TASK PROMPT:
Reproduce, with no alteration, the span of lines that begins at the line containing "- [ ] Admin" and ends at the last line of the records, both ends included, and nothing else.

Plain-text document sources:
-*-

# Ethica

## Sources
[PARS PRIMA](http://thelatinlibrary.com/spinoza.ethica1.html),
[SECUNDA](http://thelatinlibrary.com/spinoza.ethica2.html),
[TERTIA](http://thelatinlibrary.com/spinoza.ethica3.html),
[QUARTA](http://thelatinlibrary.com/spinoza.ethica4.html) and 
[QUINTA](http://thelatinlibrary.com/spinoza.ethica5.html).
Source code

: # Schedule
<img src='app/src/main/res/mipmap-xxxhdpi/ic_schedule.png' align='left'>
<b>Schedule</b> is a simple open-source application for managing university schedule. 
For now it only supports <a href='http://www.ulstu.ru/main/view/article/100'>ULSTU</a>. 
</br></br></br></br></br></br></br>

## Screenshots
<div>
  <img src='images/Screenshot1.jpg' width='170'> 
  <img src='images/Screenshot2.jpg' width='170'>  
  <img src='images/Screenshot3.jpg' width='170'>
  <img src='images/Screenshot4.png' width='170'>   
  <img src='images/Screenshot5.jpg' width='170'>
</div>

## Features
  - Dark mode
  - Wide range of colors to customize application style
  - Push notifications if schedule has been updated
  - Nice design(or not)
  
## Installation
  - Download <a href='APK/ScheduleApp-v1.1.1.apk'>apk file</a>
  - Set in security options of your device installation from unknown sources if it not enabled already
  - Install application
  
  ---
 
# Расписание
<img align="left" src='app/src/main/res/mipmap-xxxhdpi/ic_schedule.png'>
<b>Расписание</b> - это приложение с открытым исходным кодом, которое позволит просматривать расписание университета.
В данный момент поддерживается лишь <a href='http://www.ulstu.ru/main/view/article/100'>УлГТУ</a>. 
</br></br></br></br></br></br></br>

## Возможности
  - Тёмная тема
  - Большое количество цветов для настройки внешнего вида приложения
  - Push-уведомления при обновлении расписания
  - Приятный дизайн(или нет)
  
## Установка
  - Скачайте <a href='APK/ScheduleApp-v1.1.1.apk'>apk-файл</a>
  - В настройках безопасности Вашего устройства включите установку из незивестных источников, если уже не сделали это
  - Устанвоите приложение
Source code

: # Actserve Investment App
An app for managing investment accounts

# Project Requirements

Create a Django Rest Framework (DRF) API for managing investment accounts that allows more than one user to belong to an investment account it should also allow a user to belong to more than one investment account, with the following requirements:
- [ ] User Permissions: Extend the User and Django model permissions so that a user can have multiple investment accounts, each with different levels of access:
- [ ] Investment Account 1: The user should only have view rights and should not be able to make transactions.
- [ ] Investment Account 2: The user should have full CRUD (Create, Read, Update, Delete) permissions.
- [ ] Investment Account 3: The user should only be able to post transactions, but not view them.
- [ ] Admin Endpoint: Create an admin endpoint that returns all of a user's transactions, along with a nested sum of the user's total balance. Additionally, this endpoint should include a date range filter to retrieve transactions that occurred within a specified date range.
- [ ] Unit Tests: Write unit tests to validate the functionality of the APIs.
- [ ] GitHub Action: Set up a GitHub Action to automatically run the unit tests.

-*-

TASK SOLUTION:
- [ ] Admin Endpoint: Create an admin endpoint that returns all of a user's transactions, along with a nested sum of the user's total balance. Additionally, this endpoint should include a date range filter to retrieve transactions that occurred within a specified date range.
- [ ] Unit Tests: Write unit tests to validate the functionality of the APIs.
- [ ] GitHub Action: Set up a GitHub Action to automatically run the unit tests.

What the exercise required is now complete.